# How come Sauron didn't "die" but Saruman and Gandalf both did?



## BalrogRingDestroyer (Jul 24, 2018)

Gandalf appears to have died and been born as something else, for he seems to have trouble even recalling what went on earlier or even the name "Gandalf". 

Saruman definitely dies as well

I think the Balrog was said to have died as well. 


Sauron, even when his Ring was destroyed, was just said to have become a spirit of malice (presumably because he wouldn't be able to take form in Middle Earth again.) (Also, can he still corrupt or seduce people since he's still in Middle Earth (unlike Melkor who got sent into the Void.) even without a physical form, or is he too weak even to do that?)


Why couldn't Sauron actually die (despite being drowned in Numenor and defeated at the Battle of the Last Alliance or even when his Ring was destroyed.) when Gandalf, Saruman, and the Balrog could die? 

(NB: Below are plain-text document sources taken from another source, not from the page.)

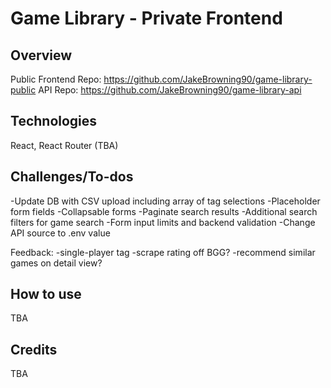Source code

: # Game Library - Private Frontend

## Overview
Public Frontend Repo: https://github.com/JakeBrowning90/game-library-public
API Repo: https://github.com/JakeBrowning90/game-library-api

## Technologies
React, React Router (TBA)

## Challenges/To-dos
-Update DB with CSV upload including array of tag selections
-Placeholder form fields
-Collapsable forms
-Paginate search results
-Additional search filters for game search
-Form input limits and backend validation
-Change API source to .env value

Feedback:
-single-player tag
-scrape rating off BGG?
-recommend similar games on detail view?

## How to use
TBA

## Credits
TBA
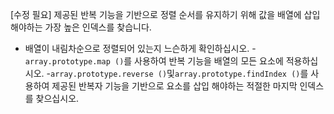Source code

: [수정 필요]
제공된 반복 기능을 기반으로 정렬 순서를 유지하기 위해 값을 배열에 삽입 해야하는 가장 높은 인덱스를 찾습니다.

- 배열이 내림차순으로 정렬되어 있는지 느슨하게 확인하십시오.
-`array.prototype.map ()`를 사용하여 반복 기능을 배열의 모든 요소에 적용하십시오.
-`array.prototype.reverse ()`및`array.prototype.findIndex ()`를 사용하여 제공된 반복자 기능을 기반으로 요소를 삽입 해야하는 적절한 마지막 인덱스를 찾으십시오.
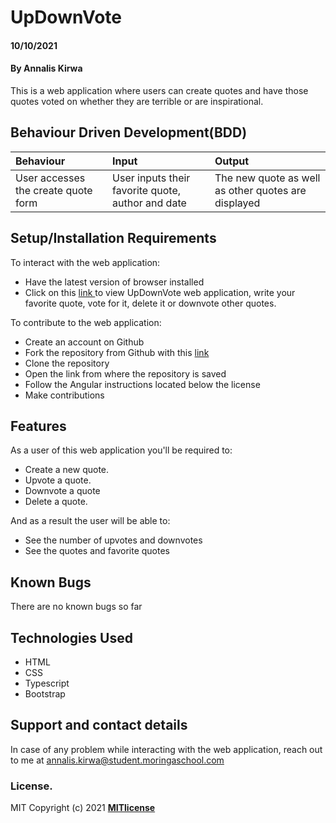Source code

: # UpDownVote  
#### 10/10/2021
#### By **Annalis Kirwa**
This is a web application where users can create quotes and have those quotes voted on whether they are terrible or are inspirational.  
## Behaviour Driven Development(BDD)
|Behaviour| Input| Output|
|:--------|:-----|:------|
|User accesses the create quote form | User inputs their favorite quote, author and date  | The new quote as well as other quotes are displayed|
## Setup/Installation Requirements
To interact with the web application:  
* Have the latest version of browser installed  
* Click on this <a href = "https://annaliskirwa.github.io/_Angular_WeekOne_IP/"> link </a> to view UpDownVote web application, write your favorite quote, vote for it, delete it or downvote other quotes.   
  
  
To contribute to the web application:
* Create an account on Github
* Fork the repository from Github with this <a href = "https://github.com/Annaliskirwa/_Angular_WeekOne_IP" >link </a>
* Clone the repository
* Open the link from where the repository is saved  
* Follow the Angular instructions located below the license
* Make contributions  
## Features
As a user of this web application you'll be required to:
* Create a new quote.
* Upvote a quote.  
* Downvote a quote  
* Delete a quote.  

And as a result the user will be able to:
* See the number of upvotes and downvotes
* See the quotes and favorite quotes  
## Known Bugs
There are no known bugs so far
## Technologies Used
* HTML
* CSS
* Typescript
* Bootstrap 
## Support and contact details
In case of any problem while interacting with the web application, reach out to me at annalis.kirwa@student.moringaschool.com
### License.
MIT Copyright (c) 2021 **[MITlicense](LICENSE)**
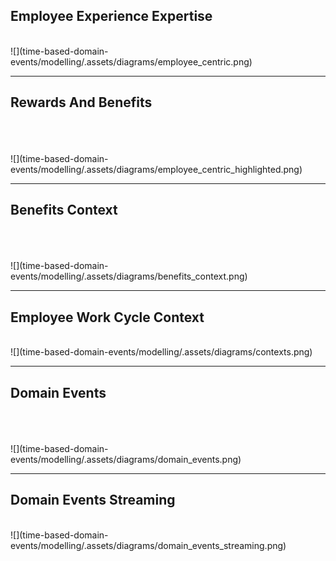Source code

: ## Employee Experience Expertise

</br>
![](time-based-domain-events/modelling/.assets/diagrams/employee_centric.png)

---
## Rewards And Benefits
</br>
</br>
</br>
![](time-based-domain-events/modelling/.assets/diagrams/employee_centric_highlighted.png)


---
## Benefits Context
</br>
</br>
</br>
![](time-based-domain-events/modelling/.assets/diagrams/benefits_context.png)

---
## Employee Work Cycle Context

</br>
![](time-based-domain-events/modelling/.assets/diagrams/contexts.png)

---
## Domain Events
</br>
</br>
</br>
![](time-based-domain-events/modelling/.assets/diagrams/domain_events.png)


---
## Domain Events Streaming
</br>
![](time-based-domain-events/modelling/.assets/diagrams/domain_events_streaming.png)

Interestingly, Melkor, despite being defeated (and either having his legs cut off or even his head (depending on which Tolkien work you look at) was said to still be alive and be able to later return at the Dagor Dagorlath. Did Sauron get some ability from him that none of the other Maia (good or bad) were able to get or use?


----------



## Alcuin (Jul 25, 2018)

In the first place, Sauron was far more powerful than either Saruman or Gandalf. In a footnote to _Letter_ 183, Tolkien says that Sauron was “of the same kind [i.e., a Maia] as Gandalf and Saruman, but of a far higher order.” Little wonder that when Manwë ordered Olórin (later called Mithrandir and Gandalf) to accompany Curumo (Curunír or Saruman) to Middle-earth as one of the Istari, Olórin pleaded that he was afraid of Sauron. (_Unfinished Tales_, “The Istari”) I think I recall (from where I no longer recall) that Sauron, originally one of Aulë’s Maiar and called “Mairon” (Quenya “Admirable”; ), was one of the most powerful of the Maiar. 

When Gandalf died, he died physically. As cited in the thread “Did the Ring's own power cause its destruction?”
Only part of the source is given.